Top of INPUT
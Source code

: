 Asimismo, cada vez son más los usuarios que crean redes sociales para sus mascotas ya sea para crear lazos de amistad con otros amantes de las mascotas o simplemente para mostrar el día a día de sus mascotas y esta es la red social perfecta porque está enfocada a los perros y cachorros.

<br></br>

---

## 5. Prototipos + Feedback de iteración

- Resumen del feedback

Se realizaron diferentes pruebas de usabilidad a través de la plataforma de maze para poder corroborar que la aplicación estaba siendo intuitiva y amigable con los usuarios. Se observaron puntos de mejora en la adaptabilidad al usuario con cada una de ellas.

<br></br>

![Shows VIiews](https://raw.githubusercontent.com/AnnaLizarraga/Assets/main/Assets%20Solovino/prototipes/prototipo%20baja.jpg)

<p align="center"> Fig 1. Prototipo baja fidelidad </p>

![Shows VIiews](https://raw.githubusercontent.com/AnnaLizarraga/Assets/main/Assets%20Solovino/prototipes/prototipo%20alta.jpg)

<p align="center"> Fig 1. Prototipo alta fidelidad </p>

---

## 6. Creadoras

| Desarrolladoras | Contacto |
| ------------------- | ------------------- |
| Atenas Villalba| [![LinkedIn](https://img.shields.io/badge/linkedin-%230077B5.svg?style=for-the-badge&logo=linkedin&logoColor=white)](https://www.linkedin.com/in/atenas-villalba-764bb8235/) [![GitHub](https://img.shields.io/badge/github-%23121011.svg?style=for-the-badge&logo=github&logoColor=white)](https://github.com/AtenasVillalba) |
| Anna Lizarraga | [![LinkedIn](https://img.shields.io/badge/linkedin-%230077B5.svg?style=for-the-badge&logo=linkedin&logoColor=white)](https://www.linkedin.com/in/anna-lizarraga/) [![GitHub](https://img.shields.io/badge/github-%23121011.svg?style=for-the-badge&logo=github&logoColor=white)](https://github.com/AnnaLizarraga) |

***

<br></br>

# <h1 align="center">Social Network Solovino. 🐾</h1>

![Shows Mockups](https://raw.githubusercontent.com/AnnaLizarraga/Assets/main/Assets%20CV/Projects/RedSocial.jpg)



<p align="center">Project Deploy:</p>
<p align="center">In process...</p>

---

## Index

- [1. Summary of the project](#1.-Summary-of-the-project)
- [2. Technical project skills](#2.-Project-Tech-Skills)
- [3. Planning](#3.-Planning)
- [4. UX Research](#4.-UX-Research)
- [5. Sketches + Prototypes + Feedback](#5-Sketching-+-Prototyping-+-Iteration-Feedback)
Bottom of INPUT
Top of INPUT
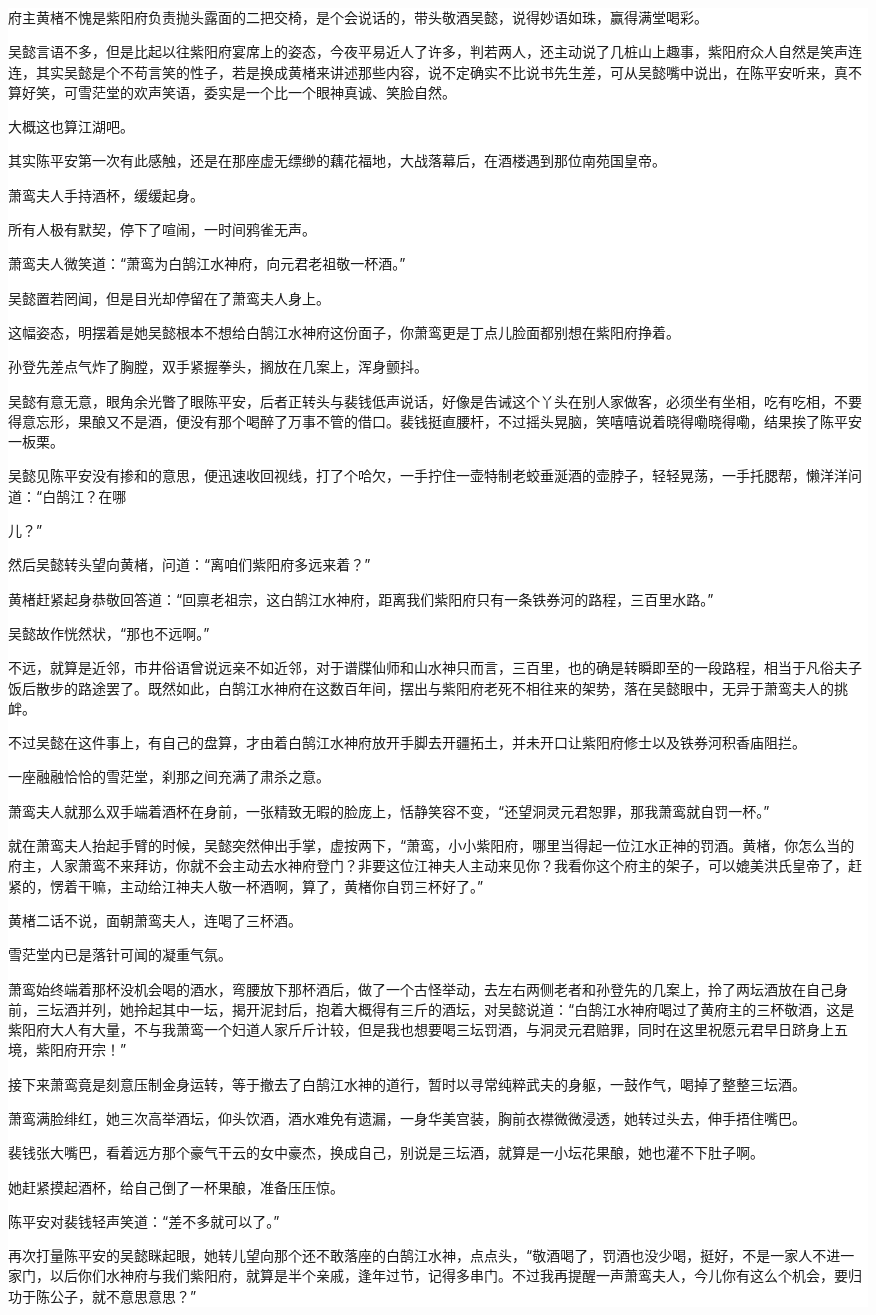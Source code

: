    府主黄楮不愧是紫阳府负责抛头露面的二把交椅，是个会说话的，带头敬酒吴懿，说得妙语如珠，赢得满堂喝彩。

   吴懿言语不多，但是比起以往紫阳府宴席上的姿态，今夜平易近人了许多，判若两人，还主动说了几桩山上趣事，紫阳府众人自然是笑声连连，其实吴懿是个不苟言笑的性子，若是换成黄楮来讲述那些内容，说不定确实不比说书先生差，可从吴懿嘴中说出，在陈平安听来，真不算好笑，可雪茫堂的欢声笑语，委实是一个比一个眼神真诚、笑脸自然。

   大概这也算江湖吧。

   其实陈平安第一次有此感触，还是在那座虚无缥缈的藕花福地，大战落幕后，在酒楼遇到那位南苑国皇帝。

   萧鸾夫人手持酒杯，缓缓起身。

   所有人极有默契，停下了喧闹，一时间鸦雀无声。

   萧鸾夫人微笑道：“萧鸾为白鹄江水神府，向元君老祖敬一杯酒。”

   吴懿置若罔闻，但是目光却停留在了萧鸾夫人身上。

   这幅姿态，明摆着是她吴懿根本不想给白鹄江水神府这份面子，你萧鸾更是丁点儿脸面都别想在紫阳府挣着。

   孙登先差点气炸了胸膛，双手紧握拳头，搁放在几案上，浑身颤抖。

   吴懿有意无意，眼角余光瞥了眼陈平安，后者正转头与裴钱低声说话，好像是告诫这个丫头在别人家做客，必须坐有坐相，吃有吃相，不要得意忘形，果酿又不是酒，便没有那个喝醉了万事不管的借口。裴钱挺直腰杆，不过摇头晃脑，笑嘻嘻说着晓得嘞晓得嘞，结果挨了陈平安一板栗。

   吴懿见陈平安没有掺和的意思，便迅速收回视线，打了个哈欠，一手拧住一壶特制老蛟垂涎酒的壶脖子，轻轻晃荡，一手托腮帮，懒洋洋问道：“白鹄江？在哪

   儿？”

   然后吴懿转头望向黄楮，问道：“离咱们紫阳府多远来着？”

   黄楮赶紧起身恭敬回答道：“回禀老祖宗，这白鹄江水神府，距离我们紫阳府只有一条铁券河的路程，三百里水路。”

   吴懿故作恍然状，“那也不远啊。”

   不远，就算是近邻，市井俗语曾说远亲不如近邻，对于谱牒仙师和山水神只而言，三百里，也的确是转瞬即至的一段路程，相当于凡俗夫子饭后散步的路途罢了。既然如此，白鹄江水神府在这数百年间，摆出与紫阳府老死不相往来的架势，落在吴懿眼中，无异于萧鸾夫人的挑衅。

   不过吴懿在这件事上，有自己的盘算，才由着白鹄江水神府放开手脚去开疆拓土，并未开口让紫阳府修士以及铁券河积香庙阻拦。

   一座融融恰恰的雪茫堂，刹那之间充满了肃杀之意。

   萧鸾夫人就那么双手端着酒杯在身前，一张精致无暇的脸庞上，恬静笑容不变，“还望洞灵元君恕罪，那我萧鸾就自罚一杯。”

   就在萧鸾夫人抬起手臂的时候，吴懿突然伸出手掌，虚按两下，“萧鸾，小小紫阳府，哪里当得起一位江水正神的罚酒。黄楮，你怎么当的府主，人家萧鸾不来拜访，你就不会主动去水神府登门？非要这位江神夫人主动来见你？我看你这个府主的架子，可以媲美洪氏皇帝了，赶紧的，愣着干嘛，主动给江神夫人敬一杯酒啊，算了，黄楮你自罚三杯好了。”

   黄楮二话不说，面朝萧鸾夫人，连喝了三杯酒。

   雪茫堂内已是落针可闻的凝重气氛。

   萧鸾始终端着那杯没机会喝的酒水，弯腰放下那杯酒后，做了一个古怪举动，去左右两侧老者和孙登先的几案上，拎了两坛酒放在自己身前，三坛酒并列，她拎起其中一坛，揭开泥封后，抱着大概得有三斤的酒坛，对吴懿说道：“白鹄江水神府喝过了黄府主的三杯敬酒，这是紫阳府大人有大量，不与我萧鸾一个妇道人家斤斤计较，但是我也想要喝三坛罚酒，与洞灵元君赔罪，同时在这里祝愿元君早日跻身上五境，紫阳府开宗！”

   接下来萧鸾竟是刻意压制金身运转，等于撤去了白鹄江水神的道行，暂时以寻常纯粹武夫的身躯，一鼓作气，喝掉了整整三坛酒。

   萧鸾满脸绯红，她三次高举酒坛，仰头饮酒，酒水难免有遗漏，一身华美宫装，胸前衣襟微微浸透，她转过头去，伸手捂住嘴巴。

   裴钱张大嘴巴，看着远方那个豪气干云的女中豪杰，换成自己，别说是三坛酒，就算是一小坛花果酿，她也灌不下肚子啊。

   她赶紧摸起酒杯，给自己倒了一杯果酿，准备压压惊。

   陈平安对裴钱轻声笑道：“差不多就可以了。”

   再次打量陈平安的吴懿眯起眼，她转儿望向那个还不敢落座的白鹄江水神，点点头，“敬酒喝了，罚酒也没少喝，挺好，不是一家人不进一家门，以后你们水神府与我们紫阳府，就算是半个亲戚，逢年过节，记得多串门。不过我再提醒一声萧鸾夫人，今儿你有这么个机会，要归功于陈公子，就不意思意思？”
Bottom of INPUT
**WHAT THIS TASK INVOLVES**
Out of the data above, give again only the lines starting at the one holding "吴懿见陈平安没有掺和的意思，" and ending at the one holding "不过吴懿在这件事上，有自己的", unchanged.

**OUTPUT FOR THIS EXERCISE**
   吴懿见陈平安没有掺和的意思，便迅速收回视线，打了个哈欠，一手拧住一壶特制老蛟垂涎酒的壶脖子，轻轻晃荡，一手托腮帮，懒洋洋问道：“白鹄江？在哪

   儿？”

   然后吴懿转头望向黄楮，问道：“离咱们紫阳府多远来着？”

   黄楮赶紧起身恭敬回答道：“回禀老祖宗，这白鹄江水神府，距离我们紫阳府只有一条铁券河的路程，三百里水路。”

   吴懿故作恍然状，“那也不远啊。”

   不远，就算是近邻，市井俗语曾说远亲不如近邻，对于谱牒仙师和山水神只而言，三百里，也的确是转瞬即至的一段路程，相当于凡俗夫子饭后散步的路途罢了。既然如此，白鹄江水神府在这数百年间，摆出与紫阳府老死不相往来的架势，落在吴懿眼中，无异于萧鸾夫人的挑衅。

   不过吴懿在这件事上，有自己的盘算，才由着白鹄江水神府放开手脚去开疆拓土，并未开口让紫阳府修士以及铁券河积香庙阻拦。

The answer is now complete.